I’ve been watching a lot of TV dramas lately, because I’m struggling with character development and those long-form dramas can be great examples of how to get it right (or hilariously wrong). Isaac likes political shows, so we’ve dipped into both House of Cards and Scandal. Both are solidly made shows with one gaping flaw, and I think that looking at where each one went wrong is helpful to me as a writer.
Scandal puts all its energy into developing absolutely fabulous characters. Olivia Pope is one of the most-loved women on the small screen right now, and for good reason: her flaws are believable, her courage is admirable, and her life is at once glamorous and completely fucked up.

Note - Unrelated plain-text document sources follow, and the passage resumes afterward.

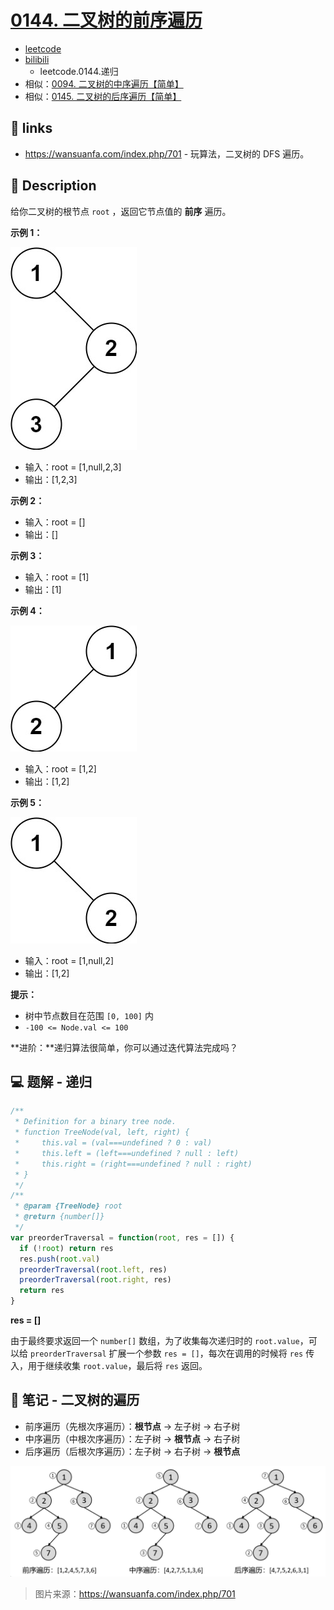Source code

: # [0144. 二叉树的前序遍历](https://github.com/Tdahuyou/leetcode/tree/main/0144.%20%E4%BA%8C%E5%8F%89%E6%A0%91%E7%9A%84%E5%89%8D%E5%BA%8F%E9%81%8D%E5%8E%86)

- [leetcode](https://leetcode.cn/problems/binary-tree-preorder-traversal)
- [bilibili](https://www.bilibili.com/video/BV1DivNejEb1)
  - leetcode.0144.递归
- 相似：[0094. 二叉树的中序遍历【简单】](https://github.com/Tdahuyou/leetcode/tree/main/0094.%20%E4%BA%8C%E5%8F%89%E6%A0%91%E7%9A%84%E4%B8%AD%E5%BA%8F%E9%81%8D%E5%8E%86%E3%80%90%E7%AE%80%E5%8D%95%E3%80%91) <!-- [locale](./0094.%20%E4%BA%8C%E5%8F%89%E6%A0%91%E7%9A%84%E4%B8%AD%E5%BA%8F%E9%81%8D%E5%8E%86%E3%80%90%E7%AE%80%E5%8D%95%E3%80%91/README.md) -->
- 相似：[0145. 二叉树的后序遍历【简单】](https://github.com/Tdahuyou/leetcode/tree/main/0145.%20%E4%BA%8C%E5%8F%89%E6%A0%91%E7%9A%84%E5%90%8E%E5%BA%8F%E9%81%8D%E5%8E%86%E3%80%90%E7%AE%80%E5%8D%95%E3%80%91) <!-- [locale](./0145.%20%E4%BA%8C%E5%8F%89%E6%A0%91%E7%9A%84%E5%90%8E%E5%BA%8F%E9%81%8D%E5%8E%86%E3%80%90%E7%AE%80%E5%8D%95%E3%80%91/README.md) -->

## 🔗 links

- https://wansuanfa.com/index.php/701 - 玩算法，二叉树的 DFS 遍历。

## 📝 Description

给你二叉树的根节点 `root` ，返回它节点值的 **前序** 遍历。

**示例 1：**

![](md-imgs/2024-09-25-16-58-03.png)

- 输入：root = [1,null,2,3]
- 输出：[1,2,3]

**示例 2：**

- 输入：root = []
- 输出：[]

**示例 3：**

- 输入：root = [1]
- 输出：[1]

**示例 4：**

![](md-imgs/2024-09-25-16-58-12.png)

- 输入：root = [1,2]
- 输出：[1,2]

**示例 5：**

![](md-imgs/2024-09-25-16-58-20.png)

- 输入：root = [1,null,2]
- 输出：[1,2]

**提示：**

- 树中节点数目在范围 `[0, 100]` 内
- `-100 <= Node.val <= 100`

**进阶：**递归算法很简单，你可以通过迭代算法完成吗？

## 💻 题解 - 递归

```javascript
/**
 * Definition for a binary tree node.
 * function TreeNode(val, left, right) {
 *     this.val = (val===undefined ? 0 : val)
 *     this.left = (left===undefined ? null : left)
 *     this.right = (right===undefined ? null : right)
 * }
 */
/**
 * @param {TreeNode} root
 * @return {number[]}
 */
var preorderTraversal = function(root, res = []) {
  if (!root) return res
  res.push(root.val)
  preorderTraversal(root.left, res)
  preorderTraversal(root.right, res)
  return res
}
```

**res = []**

由于最终要求返回一个 `number[]` 数组，为了收集每次递归时的 `root.value`，可以给 `preorderTraversal` 扩展一个参数 `res = []`，每次在调用的时候将 `res` 传入，用于继续收集 `root.value`，最后将 `res` 返回。

## 📝 笔记 - 二叉树的遍历

- 前序遍历（先根次序遍历）：**根节点** -> 左子树 -> 右子树
- 中序遍历（中根次序遍历）：左子树 -> **根节点** -> 右子树
- 后序遍历（后根次序遍历）：左子树 -> 右子树 -> **根节点**

![](md-imgs/2024-09-25-16-59-31.png)

> 图片来源：https://wansuanfa.com/index.php/701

But Scandal’s insistence on making sure that every character has an interesting arc comes at the expense of a logical plot. The courtroom scenes are nonsense to anyone with even a passing knowledge of the law. The whole secret spy agency plot goes off the rails quickly and ends up deep in whackadoo territory. There’s apparently only one investigative reporter in all of DC, and also he works in the White House press corps. No one seems that interested in telling the FBI about the network of secret assassins. Huck has been going to AA for years without getting a sponsor.
None of this is immediately apparent when you’re watching the show, because the interactions between the characters are always perfectly tense. Every moment that Cyrus and Mellie are in the same room is absolutely electric. I would watch a Scandal spin-off of those two anger-leaning at each other and whispering intently. It’s only after the episode’s over that Fridge Logic kicks in and you go, “Does the Chief of Staff not have a security detail, or is his security detail so incompetent that they regularly let known freelance assassins come to his house?”
On the opposite end of the Spectrum is House of Cards, which is tightly plotted by design. Frank Underwood is spinning an intricate web indeed, and he’s drawing his friends and enemies into his bid for power.
To keep the plot chugging along, the main players sometimes have to act wildly out of character. Claire disappears with an artist for no real reason; her free-spirited turn doesn’t fit with the business-minded woman she’s supposed to be, and she ends up looking flaky rather than genuinely conflicted. Zoe’s career ambitions are interrupted by bizarre fits of moodiness and spats with Frank. Remy appears to be the one lobbyist in all of Washington. Frank decides to shove Zoe in front of a train himself instead of sending his far more competent staffer to do his dirty work. Janine is built up to be a ballsy reporter but immediately crumbles under pressure. There’s that completely out of left field threesome. Some side characters, like Zoe’s sort-of-boyfriend, get no memorable traits at all.
Which is fine, because the plot is interesting enough, so the show doesn’t need a cast of stellar characters to hold the viewer’s attention. But you don’t come away from watching it with the sense that bad things have happened to people you care about. There are few explosive moments; even when Frank is building up to committing murder, you don’t feel like someone’s holding a match too close to this powder keg.
Of course, both shows are good enough to attract a significant fan base, so neither bizarro-world plotting nor inconsistent character development is a fatal flaw in the hands of a qualified team of writers. I’d like to see a political drama that combines consistent characters with a believable plot, but neither show is without merit—just occasionally an example of what not to do.